Don't you honor Nature and Nature's God?

It's all about the natural pattern of inherited character.

Think about it (a lot). If the Spirit of Truth is in you, logic will guide you.



MichaelN said...

Unknown said ....

"The very next paragraph in Minor notes that Congress was within its constitutional power to consider as natural born citizens children born out of the limits of the country to parents who were citizens."

Response:

Cite it!

Mario Apuzzo, Esq. said...

Stranger a/k/a Adrien Nash,

I of IV

You and I continue to disagree on what is the correct definition of a “natural born Citizen.”
I do not think you understand how constitutional law works. What you personally believe has no significance unless you can tie it to what the Founders, Framers, Ratifiers, and People (“originators”) maintained. You simply continue on and on with your belief, but you do not provide any historical or legal evidence which demonstrates that the originator agreed to what you submit to be the meaning of a "natural born citizen."

Relying upon natural law, you keep repeating that place of birth has no relevance to defining a “natural born citizen.” Relying strictly upon the citizenship of the father in your definition of a “natural born Citizen,” you continue to deny the relevancy of the place of birth and the citizenship of the mother. Yet the unanimous U.S. Supreme Court in Minor v. Happersett (1875) and the majority in U.S. v. Wong Kim Ark (1898) both said that at common law place of birth was a critical element of being a citizen from the moment of birth. And even Emer de Vattel, who the originators heavily relied upon for ideas in constituting the new nation, said as follows in his The Law of Nations:

“It is asked whether the children born of citizens in a foreign country are citizens? The laws have decided this question in several countries, and their regulations must be followed. By the law of nature alone, children follow the condition of their fathers, and enter into all their rights; the place of birth produces no change in this particular, and cannot of itself furnish any reason from taking from a child what nature has given him; I say ‘of itself,’ for civil or political laws may, for particular reasons, ordain otherwise. But I suppose that the father has not entirely quitted his country in order to settle elsewhere. If he has fixed his abode in a foreign country, he is become a member of another society, at least as a perpetual inhabitant; and his children will be members of it also.”
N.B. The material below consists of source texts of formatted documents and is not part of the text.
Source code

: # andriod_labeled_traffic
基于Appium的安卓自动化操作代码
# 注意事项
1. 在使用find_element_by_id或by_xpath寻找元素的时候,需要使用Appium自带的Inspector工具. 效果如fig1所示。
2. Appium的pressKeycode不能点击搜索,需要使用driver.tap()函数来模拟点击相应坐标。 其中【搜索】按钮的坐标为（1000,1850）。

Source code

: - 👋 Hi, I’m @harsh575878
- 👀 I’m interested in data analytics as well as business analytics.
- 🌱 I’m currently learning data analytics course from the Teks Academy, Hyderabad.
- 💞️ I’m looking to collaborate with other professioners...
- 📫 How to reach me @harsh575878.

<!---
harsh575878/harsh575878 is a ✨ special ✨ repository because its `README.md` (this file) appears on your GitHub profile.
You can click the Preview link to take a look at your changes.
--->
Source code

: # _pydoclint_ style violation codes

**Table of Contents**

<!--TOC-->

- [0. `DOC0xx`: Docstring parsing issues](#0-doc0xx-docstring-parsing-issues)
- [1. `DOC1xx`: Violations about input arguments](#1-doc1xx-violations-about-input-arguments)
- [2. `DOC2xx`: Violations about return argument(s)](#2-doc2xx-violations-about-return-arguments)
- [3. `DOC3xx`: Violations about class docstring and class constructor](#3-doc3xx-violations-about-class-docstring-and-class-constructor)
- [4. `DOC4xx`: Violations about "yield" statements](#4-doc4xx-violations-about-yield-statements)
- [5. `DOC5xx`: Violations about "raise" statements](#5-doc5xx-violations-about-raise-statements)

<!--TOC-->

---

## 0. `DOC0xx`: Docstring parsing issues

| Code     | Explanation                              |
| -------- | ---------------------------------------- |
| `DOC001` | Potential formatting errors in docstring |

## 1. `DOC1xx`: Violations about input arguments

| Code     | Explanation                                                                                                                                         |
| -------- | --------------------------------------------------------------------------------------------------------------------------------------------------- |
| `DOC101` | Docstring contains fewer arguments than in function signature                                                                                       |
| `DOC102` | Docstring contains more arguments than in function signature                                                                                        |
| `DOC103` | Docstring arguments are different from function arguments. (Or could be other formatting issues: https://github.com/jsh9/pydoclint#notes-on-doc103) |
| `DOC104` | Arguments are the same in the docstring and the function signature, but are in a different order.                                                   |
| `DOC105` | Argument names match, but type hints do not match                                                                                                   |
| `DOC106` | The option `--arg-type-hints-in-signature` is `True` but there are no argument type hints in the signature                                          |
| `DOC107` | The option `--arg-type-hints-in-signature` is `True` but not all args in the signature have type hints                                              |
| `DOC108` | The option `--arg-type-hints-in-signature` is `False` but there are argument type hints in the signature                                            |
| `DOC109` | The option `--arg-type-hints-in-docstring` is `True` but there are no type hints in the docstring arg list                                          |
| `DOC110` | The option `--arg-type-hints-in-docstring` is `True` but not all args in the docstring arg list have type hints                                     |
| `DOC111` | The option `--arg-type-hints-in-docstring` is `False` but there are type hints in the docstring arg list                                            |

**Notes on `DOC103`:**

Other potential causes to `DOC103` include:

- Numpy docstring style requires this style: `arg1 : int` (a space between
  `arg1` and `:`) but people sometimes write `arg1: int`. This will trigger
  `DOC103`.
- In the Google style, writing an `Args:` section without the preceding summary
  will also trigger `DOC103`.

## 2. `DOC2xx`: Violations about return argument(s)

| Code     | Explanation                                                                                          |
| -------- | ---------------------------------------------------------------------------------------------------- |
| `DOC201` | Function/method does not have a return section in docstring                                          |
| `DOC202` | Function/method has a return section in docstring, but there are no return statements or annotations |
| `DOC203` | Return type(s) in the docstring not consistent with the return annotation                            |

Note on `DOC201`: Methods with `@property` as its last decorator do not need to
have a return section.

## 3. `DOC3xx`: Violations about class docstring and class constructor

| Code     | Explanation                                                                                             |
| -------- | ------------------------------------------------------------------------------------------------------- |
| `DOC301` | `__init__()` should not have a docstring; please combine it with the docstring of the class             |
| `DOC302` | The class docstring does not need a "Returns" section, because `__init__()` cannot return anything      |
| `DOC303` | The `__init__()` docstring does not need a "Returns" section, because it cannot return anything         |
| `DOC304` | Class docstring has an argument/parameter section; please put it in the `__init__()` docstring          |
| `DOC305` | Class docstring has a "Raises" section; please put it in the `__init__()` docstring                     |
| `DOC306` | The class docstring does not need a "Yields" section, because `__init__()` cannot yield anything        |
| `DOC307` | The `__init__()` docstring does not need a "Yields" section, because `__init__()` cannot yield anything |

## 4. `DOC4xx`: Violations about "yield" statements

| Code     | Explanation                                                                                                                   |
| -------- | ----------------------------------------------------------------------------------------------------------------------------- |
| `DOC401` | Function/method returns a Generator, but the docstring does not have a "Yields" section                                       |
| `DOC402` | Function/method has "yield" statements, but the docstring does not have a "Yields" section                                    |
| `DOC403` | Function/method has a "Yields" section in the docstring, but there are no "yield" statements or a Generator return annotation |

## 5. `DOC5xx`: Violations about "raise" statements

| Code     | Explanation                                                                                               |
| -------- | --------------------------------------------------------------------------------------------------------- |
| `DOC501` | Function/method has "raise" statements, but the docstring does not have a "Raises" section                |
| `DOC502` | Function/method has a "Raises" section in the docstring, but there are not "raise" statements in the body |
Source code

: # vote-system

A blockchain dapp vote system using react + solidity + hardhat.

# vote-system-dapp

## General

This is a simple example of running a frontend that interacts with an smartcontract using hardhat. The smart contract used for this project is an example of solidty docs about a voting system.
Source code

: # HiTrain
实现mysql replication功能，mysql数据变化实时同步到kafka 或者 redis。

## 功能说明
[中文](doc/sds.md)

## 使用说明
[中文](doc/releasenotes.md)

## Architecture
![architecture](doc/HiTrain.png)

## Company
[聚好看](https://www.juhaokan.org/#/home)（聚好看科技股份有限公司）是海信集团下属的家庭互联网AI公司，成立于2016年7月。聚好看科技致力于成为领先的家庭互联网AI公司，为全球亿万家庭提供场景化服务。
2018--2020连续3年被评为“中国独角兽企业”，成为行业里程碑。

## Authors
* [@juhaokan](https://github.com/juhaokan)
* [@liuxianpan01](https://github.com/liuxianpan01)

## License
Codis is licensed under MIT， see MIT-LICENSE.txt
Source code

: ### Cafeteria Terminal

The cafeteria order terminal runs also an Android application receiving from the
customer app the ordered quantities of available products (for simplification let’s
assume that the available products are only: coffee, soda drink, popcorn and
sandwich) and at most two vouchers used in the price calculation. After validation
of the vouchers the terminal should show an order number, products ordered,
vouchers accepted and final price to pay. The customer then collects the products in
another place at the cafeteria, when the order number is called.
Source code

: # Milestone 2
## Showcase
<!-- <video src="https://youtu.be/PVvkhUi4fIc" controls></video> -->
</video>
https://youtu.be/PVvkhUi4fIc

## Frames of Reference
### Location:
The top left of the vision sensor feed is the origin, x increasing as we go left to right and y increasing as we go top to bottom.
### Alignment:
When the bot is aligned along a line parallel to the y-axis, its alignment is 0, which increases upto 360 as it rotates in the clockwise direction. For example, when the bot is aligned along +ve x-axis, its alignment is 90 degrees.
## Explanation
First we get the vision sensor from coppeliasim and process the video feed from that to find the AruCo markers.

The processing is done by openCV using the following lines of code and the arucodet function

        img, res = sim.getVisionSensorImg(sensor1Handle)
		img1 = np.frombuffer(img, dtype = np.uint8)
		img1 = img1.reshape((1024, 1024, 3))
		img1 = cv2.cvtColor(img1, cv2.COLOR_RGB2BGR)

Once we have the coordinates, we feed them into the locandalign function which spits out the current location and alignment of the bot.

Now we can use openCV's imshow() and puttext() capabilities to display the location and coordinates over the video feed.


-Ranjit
Emer de Vattel, The Law of Nations, Section 215 (London 1797) (1st ed. Neuchatel 1758).

Vattel explained the great distinction that exists between children born in a country and those born out of it. He said that nature alone gives to children born out of the country the same birth status enjoyed by those born in the country to citizen parents. But he concedes that governments have power to pass positive laws for “civil or political” reasons and thus altering the birth status of those foreign-born children.

Congress has put into practice what Vattel said. It has since the Naturalization Act of 1790 decided what the citizenship status will be of children born out of the United States to U.S. citizen parents. Hence, Congress has not left it strictly to the law of nature to determine their citizenship status. In the Naturalization Act of 1790, Congress said that such children “shall be considered as natural born citizens.” Then in the Naturalization Act of 1795, it changed its mind and said that such children “shall be considered as citizens of the United States.” Congress has left it at “citizen of the United States” to the present.

Vattel did not only address place of birth as a factor in citizenship. He also explained how important citizen parents were in the process of making citizens. Vattel said:

"Finally, there are states, as, for instance, England, where the single circumstance of being born in the country naturalizes the children of a foreigner. Id. Section 214.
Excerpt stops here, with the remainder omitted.